Although STB members were self-taught theater players, they liked to perform foreign plays, such as Hamlet by English poet William Shakespeare, Tea and Sympathy by American playwright Robert Anderson and Rhinoceros by Romanian-French playwright Eugene Ionesco. 

“We wanted to prove that we, Indonesians, were also able to perform these plays as well as foreign theater groups did [....] Tea and Sympathy, for example, was so popular that it had been staged worldwide at that time,” he said.

The STB’s performances were so good that Jim got a scholarship to learn theater in France at the age of 30. It turned out that he received many offers to play in TV series and films there. 

When we were young: Jim Adhi Limas (second left) performs as part of Studiklub Teater Bandung in the 1960s. (Photo by A. Kurniawan Ulung)
When we were young: Jim Adhi Limas (second left) performs as part of Studiklub Teater Bandung in the 1960s. (Photo by A. Kurniawan Ulung)

“However, for me, 30 years of living in Indonesia is way more important than 50 years of living in France,” he said.  

After using an Indonesian passport for 25 years in France, he decided to give up his Indonesian citizenship and become a French citizen in 1993.

“[As an Indonesian], I faced complicated procedure to get visas. The problem was that I was often sent to other countries for filming.”  

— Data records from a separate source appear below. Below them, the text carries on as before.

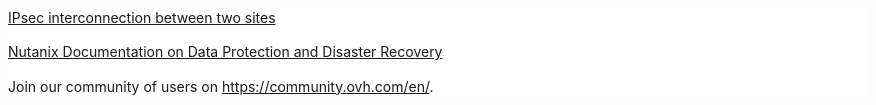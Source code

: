[IPsec interconnection between two sites](https://docs.ovh.com/ie/en/nutanix/ipsec-interconnection/)

[Nutanix Documentation on Data Protection and Disaster Recovery](https://portal.nutanix.com/page/documents/solutions/details?targetId=BP-2005-Data-Protection:top-backup-and-disaster-recovery-on-remote-sites.html)

Join our community of users on <https://community.ovh.com/en/>.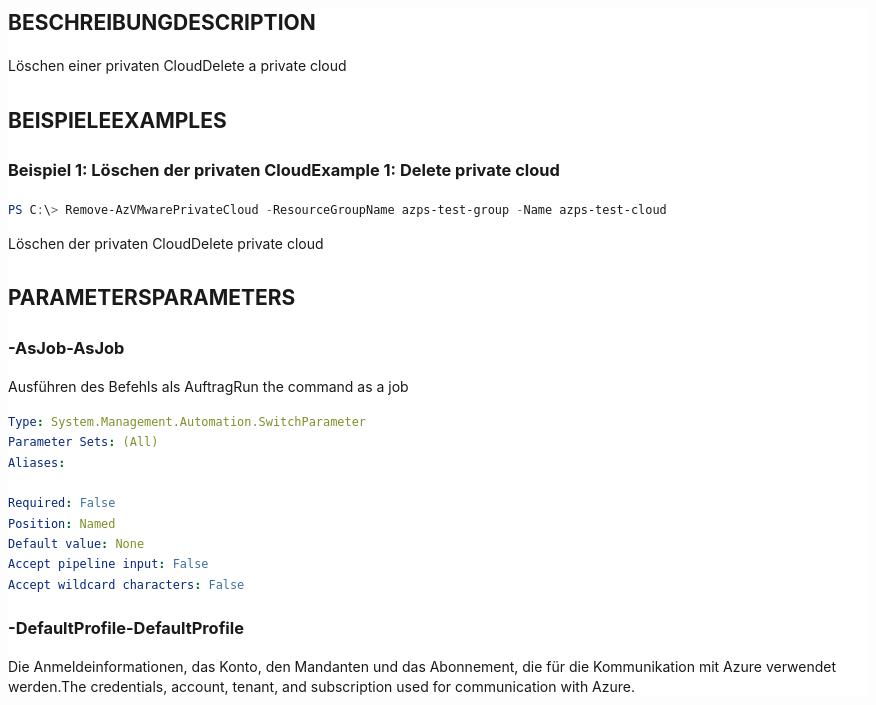 ## <span data-ttu-id="52b61-107">BESCHREIBUNG</span><span class="sxs-lookup"><span data-stu-id="52b61-107">DESCRIPTION</span></span>
<span data-ttu-id="52b61-108">Löschen einer privaten Cloud</span><span class="sxs-lookup"><span data-stu-id="52b61-108">Delete a private cloud</span></span>

## <span data-ttu-id="52b61-109">BEISPIELE</span><span class="sxs-lookup"><span data-stu-id="52b61-109">EXAMPLES</span></span>

### <span data-ttu-id="52b61-110">Beispiel 1: Löschen der privaten Cloud</span><span class="sxs-lookup"><span data-stu-id="52b61-110">Example 1: Delete private cloud</span></span>
```powershell
PS C:\> Remove-AzVMwarePrivateCloud -ResourceGroupName azps-test-group -Name azps-test-cloud

```

<span data-ttu-id="52b61-111">Löschen der privaten Cloud</span><span class="sxs-lookup"><span data-stu-id="52b61-111">Delete private cloud</span></span>

## <span data-ttu-id="52b61-112">PARAMETERS</span><span class="sxs-lookup"><span data-stu-id="52b61-112">PARAMETERS</span></span>

### <span data-ttu-id="52b61-113">-AsJob</span><span class="sxs-lookup"><span data-stu-id="52b61-113">-AsJob</span></span>
<span data-ttu-id="52b61-114">Ausführen des Befehls als Auftrag</span><span class="sxs-lookup"><span data-stu-id="52b61-114">Run the command as a job</span></span>

```yaml
Type: System.Management.Automation.SwitchParameter
Parameter Sets: (All)
Aliases:

Required: False
Position: Named
Default value: None
Accept pipeline input: False
Accept wildcard characters: False
```

### <span data-ttu-id="52b61-115">-DefaultProfile</span><span class="sxs-lookup"><span data-stu-id="52b61-115">-DefaultProfile</span></span>
<span data-ttu-id="52b61-116">Die Anmeldeinformationen, das Konto, den Mandanten und das Abonnement, die für die Kommunikation mit Azure verwendet werden.</span><span class="sxs-lookup"><span data-stu-id="52b61-116">The credentials, account, tenant, and subscription used for communication with Azure.</span></span>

He, for example, was once forbidden to enter Portugal because of the Timor Leste issue. 

Jim admitted that he often got small roles in TV series and films in France, so he could not visit Indonesia for 50 years.

“I could not afford the expense,” he said. 

However, he said, he was never disappointed because what mattered for him was the countless opportunities to learn in the industry.

“I never dream to be famous or to be a superstar,” he said. 

During his recent trip in Indonesia in December 2017, Jim met his old friends from ITB’s visual art department and visited places historical to the STB, such as Gedung Kesenian Jakarta (GKJ) where the group once staged plays Tea and Sympathy and Masyitoh by Ajip Rosidi. 

From Gambir station in Jakarta, he then took the train to go to his hometown of Bandung to recall his childhood. When he was little, his parents — a Sundanese mother from Bogor, West Java and a Javanese father from Kudus, Central Java — often brought him to watch wayang wong (human puppet) every weekend in Kosambi. 

“I love wayang wong very much because the Javanese language spoken by its players is like music to my ears,” he said.

Jim says that his feelings for Indonesia have not changed although he is no longer an Indonesian citizen.

“I like Paris where I live today, but for me, the best city in my heart is still Bandung.”